How to complete this task: Below are the entries; return every line among them that holds the word "with".

──────

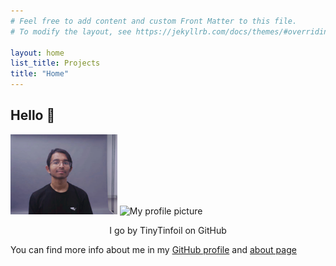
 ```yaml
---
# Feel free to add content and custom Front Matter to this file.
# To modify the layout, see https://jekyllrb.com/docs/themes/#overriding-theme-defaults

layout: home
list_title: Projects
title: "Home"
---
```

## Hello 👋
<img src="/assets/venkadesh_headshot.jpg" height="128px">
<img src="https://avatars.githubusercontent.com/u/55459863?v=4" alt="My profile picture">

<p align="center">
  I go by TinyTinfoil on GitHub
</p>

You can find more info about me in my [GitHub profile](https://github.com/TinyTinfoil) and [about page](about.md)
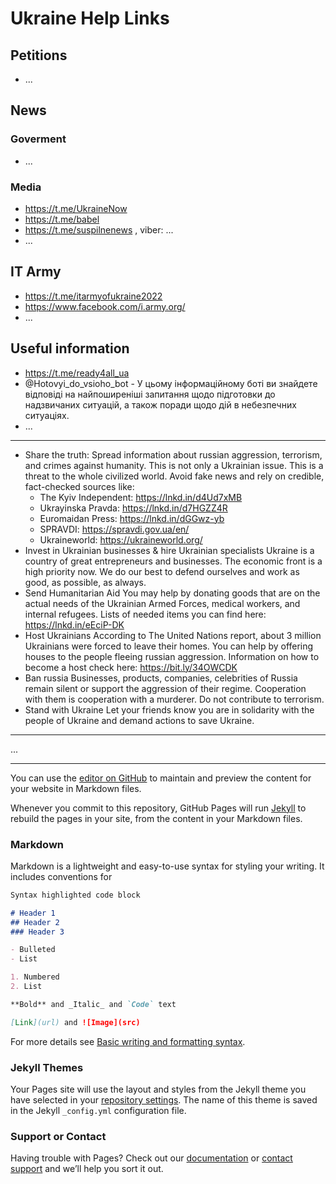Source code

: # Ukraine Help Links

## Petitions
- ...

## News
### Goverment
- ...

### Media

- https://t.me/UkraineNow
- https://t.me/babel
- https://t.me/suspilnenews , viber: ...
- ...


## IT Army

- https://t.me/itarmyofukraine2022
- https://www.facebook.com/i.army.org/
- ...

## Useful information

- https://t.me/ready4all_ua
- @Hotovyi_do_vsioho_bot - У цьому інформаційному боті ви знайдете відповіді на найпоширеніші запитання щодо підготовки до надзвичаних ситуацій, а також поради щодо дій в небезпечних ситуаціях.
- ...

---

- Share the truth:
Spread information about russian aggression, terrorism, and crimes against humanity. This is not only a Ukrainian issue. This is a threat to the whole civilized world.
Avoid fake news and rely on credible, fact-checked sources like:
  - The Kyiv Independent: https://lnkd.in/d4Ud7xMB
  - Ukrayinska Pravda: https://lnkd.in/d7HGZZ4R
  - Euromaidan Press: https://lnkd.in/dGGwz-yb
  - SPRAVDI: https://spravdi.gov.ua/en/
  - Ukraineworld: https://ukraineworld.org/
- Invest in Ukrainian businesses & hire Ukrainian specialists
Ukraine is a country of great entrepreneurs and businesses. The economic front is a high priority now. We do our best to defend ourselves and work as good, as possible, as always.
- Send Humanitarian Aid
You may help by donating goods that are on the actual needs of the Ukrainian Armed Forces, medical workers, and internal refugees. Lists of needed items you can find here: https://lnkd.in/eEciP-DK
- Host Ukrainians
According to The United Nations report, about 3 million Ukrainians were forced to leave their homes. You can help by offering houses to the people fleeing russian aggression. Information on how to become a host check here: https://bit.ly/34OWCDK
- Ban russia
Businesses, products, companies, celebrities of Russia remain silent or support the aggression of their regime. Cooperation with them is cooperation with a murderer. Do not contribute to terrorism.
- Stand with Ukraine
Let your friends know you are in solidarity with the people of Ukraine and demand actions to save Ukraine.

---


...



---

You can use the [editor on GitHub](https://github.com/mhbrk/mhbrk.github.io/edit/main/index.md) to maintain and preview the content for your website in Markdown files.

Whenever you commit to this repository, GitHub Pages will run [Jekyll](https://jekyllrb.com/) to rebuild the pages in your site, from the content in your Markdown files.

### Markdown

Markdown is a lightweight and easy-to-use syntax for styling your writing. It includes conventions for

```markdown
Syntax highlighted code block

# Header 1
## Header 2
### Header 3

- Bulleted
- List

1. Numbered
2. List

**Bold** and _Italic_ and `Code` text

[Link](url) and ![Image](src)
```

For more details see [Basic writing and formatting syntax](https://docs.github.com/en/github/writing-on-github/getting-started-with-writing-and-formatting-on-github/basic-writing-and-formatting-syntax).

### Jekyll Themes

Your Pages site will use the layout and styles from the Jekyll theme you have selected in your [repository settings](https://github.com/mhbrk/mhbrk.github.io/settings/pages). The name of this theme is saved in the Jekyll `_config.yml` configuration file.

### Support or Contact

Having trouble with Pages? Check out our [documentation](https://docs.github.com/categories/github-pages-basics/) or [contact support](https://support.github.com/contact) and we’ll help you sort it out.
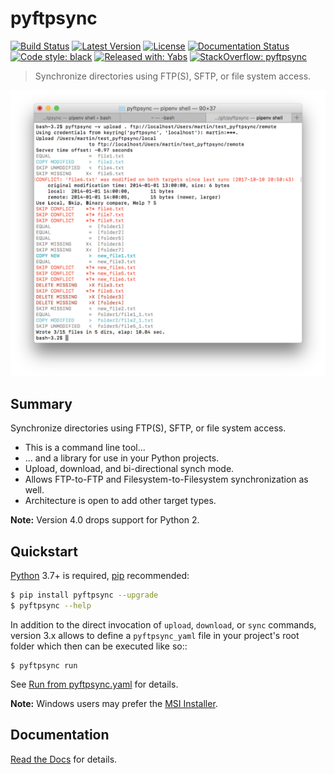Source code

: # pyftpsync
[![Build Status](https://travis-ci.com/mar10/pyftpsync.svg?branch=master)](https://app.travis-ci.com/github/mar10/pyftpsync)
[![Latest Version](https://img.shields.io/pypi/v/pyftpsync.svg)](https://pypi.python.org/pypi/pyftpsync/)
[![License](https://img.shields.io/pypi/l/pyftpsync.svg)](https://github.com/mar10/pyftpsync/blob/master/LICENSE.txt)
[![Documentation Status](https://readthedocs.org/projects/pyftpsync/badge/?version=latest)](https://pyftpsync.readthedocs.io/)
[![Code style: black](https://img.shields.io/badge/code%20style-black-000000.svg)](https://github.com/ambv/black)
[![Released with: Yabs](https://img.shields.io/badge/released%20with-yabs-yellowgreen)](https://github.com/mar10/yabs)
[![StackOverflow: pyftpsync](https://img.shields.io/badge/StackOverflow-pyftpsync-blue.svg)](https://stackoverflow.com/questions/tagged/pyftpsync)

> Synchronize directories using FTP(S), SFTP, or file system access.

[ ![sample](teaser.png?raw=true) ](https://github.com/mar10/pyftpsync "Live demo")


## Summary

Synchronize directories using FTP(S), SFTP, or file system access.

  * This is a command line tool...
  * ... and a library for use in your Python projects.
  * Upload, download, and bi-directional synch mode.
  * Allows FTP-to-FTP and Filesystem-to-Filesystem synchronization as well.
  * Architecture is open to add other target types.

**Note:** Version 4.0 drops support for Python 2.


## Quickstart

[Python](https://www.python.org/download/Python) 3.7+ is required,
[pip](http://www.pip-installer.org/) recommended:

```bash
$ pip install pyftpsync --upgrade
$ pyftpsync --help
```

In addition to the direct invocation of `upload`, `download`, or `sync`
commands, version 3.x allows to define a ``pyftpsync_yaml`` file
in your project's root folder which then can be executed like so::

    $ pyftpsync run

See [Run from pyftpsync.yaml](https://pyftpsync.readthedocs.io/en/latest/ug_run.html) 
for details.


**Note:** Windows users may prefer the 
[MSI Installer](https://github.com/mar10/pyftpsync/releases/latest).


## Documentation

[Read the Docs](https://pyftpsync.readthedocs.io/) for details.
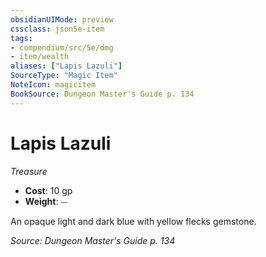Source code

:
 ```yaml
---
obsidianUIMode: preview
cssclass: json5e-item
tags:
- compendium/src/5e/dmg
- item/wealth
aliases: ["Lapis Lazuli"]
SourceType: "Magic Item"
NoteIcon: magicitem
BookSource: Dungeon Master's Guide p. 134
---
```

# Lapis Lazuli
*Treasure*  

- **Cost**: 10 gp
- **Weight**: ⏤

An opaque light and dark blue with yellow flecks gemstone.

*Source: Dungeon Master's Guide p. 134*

──────

Written solution:
Businesses, products, companies, celebrities of Russia remain silent or support the aggression of their regime. Cooperation with them is cooperation with a murderer. Do not contribute to terrorism.
- Stand with Ukraine
Let your friends know you are in solidarity with the people of Ukraine and demand actions to save Ukraine.
For more details see [Basic writing and formatting syntax](https://docs.github.com/en/github/writing-on-github/getting-started-with-writing-and-formatting-on-github/basic-writing-and-formatting-syntax).
Having trouble with Pages? Check out our [documentation](https://docs.github.com/categories/github-pages-basics/) or [contact support](https://support.github.com/contact) and we’ll help you sort it out.
[![Released with: Yabs](https://img.shields.io/badge/released%20with-yabs-yellowgreen)](https://github.com/mar10/yabs)
An opaque light and dark blue with yellow flecks gemstone.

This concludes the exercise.